Only the lines with "about" in the entries below belong in the answer; please copy them.

──────────────────────────────

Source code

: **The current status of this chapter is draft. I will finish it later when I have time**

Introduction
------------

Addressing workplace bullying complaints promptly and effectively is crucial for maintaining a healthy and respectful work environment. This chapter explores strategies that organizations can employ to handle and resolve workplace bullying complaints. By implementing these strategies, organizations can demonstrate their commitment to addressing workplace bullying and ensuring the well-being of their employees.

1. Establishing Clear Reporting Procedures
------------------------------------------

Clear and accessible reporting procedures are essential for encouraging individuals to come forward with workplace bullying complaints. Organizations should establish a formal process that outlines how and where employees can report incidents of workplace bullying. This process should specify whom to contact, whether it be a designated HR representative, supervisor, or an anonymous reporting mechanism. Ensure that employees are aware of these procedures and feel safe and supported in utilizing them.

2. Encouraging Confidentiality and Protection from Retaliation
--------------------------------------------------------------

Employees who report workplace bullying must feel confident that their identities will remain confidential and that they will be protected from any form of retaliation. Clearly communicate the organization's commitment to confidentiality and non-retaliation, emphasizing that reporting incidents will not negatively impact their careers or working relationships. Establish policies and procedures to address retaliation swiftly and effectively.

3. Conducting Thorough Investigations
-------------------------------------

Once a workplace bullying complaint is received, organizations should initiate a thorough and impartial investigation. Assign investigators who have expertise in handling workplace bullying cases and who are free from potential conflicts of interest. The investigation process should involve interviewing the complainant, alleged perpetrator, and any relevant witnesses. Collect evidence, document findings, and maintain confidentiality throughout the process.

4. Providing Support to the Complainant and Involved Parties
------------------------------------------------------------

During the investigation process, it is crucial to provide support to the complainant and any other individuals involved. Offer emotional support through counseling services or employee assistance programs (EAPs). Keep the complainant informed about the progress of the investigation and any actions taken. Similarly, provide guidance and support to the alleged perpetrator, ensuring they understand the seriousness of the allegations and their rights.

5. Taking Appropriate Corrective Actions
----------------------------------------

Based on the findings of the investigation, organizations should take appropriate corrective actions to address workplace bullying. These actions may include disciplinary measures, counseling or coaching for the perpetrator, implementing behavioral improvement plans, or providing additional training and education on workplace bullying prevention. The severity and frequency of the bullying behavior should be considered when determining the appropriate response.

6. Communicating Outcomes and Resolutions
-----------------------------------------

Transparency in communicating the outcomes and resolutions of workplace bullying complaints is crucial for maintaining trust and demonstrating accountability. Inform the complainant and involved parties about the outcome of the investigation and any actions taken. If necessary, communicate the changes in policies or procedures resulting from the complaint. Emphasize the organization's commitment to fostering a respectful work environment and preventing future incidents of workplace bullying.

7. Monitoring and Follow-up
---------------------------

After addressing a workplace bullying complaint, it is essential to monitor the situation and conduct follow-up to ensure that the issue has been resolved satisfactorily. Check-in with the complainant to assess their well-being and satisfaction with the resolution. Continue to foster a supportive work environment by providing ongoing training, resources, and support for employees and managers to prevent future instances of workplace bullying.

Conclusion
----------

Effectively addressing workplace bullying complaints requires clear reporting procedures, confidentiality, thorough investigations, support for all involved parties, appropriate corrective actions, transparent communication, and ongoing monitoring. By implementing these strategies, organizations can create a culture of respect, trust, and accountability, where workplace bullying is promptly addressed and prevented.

──────────────────────────────

Result for this task:
During the investigation process, it is crucial to provide support to the complainant and any other individuals involved. Offer emotional support through counseling services or employee assistance programs (EAPs). Keep the complainant informed about the progress of the investigation and any actions taken. Similarly, provide guidance and support to the alleged perpetrator, ensuring they understand the seriousness of the allegations and their rights.
Transparency in communicating the outcomes and resolutions of workplace bullying complaints is crucial for maintaining trust and demonstrating accountability. Inform the complainant and involved parties about the outcome of the investigation and any actions taken. If necessary, communicate the changes in policies or procedures resulting from the complaint. Emphasize the organization's commitment to fostering a respectful work environment and preventing future incidents of workplace bullying.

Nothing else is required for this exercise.